▸ **Listed entries**:

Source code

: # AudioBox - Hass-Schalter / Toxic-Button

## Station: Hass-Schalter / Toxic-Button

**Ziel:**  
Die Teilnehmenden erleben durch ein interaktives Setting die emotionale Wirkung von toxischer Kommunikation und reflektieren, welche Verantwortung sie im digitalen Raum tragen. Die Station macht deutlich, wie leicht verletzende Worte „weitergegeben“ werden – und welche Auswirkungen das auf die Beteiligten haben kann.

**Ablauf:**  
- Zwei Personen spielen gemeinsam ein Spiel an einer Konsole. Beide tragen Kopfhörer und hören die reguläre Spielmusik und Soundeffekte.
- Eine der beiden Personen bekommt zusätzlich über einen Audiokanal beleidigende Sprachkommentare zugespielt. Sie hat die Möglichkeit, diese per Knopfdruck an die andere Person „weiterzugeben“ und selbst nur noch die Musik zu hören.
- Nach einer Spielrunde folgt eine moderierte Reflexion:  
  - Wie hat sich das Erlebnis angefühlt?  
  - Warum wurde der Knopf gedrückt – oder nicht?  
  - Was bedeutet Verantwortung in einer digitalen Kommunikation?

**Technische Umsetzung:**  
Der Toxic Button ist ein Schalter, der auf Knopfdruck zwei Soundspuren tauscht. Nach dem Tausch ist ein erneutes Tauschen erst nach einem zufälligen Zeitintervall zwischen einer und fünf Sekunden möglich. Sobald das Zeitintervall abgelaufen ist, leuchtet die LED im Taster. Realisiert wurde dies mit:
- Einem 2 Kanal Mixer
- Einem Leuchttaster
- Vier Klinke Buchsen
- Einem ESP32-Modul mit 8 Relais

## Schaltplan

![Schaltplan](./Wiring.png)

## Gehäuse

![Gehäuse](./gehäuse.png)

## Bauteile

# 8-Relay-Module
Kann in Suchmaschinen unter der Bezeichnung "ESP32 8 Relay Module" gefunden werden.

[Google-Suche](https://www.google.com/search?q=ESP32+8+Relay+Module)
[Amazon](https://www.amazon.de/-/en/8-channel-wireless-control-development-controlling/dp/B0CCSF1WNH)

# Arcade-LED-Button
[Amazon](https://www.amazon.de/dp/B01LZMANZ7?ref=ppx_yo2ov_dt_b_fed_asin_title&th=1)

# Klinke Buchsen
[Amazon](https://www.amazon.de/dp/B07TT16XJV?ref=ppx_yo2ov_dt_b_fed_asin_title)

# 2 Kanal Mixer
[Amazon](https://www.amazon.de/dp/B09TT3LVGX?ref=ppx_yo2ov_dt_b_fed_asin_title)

▸ **Task instructions**:
An exact reproduction of the material above is required.

▸ **Result of the exercise**:
Source code

: # AudioBox - Hass-Schalter / Toxic-Button

## Station: Hass-Schalter / Toxic-Button

**Ziel:**  
Die Teilnehmenden erleben durch ein interaktives Setting die emotionale Wirkung von toxischer Kommunikation und reflektieren, welche Verantwortung sie im digitalen Raum tragen. Die Station macht deutlich, wie leicht verletzende Worte „weitergegeben“ werden – und welche Auswirkungen das auf die Beteiligten haben kann.

**Ablauf:**  
- Zwei Personen spielen gemeinsam ein Spiel an einer Konsole. Beide tragen Kopfhörer und hören die reguläre Spielmusik und Soundeffekte.
- Eine der beiden Personen bekommt zusätzlich über einen Audiokanal beleidigende Sprachkommentare zugespielt. Sie hat die Möglichkeit, diese per Knopfdruck an die andere Person „weiterzugeben“ und selbst nur noch die Musik zu hören.
- Nach einer Spielrunde folgt eine moderierte Reflexion:  
  - Wie hat sich das Erlebnis angefühlt?  
  - Warum wurde der Knopf gedrückt – oder nicht?  
  - Was bedeutet Verantwortung in einer digitalen Kommunikation?

**Technische Umsetzung:**  
Der Toxic Button ist ein Schalter, der auf Knopfdruck zwei Soundspuren tauscht. Nach dem Tausch ist ein erneutes Tauschen erst nach einem zufälligen Zeitintervall zwischen einer und fünf Sekunden möglich. Sobald das Zeitintervall abgelaufen ist, leuchtet die LED im Taster. Realisiert wurde dies mit:
- Einem 2 Kanal Mixer
- Einem Leuchttaster
- Vier Klinke Buchsen
- Einem ESP32-Modul mit 8 Relais

## Schaltplan

![Schaltplan](./Wiring.png)

## Gehäuse

![Gehäuse](./gehäuse.png)

## Bauteile

# 8-Relay-Module
Kann in Suchmaschinen unter der Bezeichnung "ESP32 8 Relay Module" gefunden werden.

[Google-Suche](https://www.google.com/search?q=ESP32+8+Relay+Module)
[Amazon](https://www.amazon.de/-/en/8-channel-wireless-control-development-controlling/dp/B0CCSF1WNH)

# Arcade-LED-Button
[Amazon](https://www.amazon.de/dp/B01LZMANZ7?ref=ppx_yo2ov_dt_b_fed_asin_title&th=1)

# Klinke Buchsen
[Amazon](https://www.amazon.de/dp/B07TT16XJV?ref=ppx_yo2ov_dt_b_fed_asin_title)

# 2 Kanal Mixer
[Amazon](https://www.amazon.de/dp/B09TT3LVGX?ref=ppx_yo2ov_dt_b_fed_asin_title)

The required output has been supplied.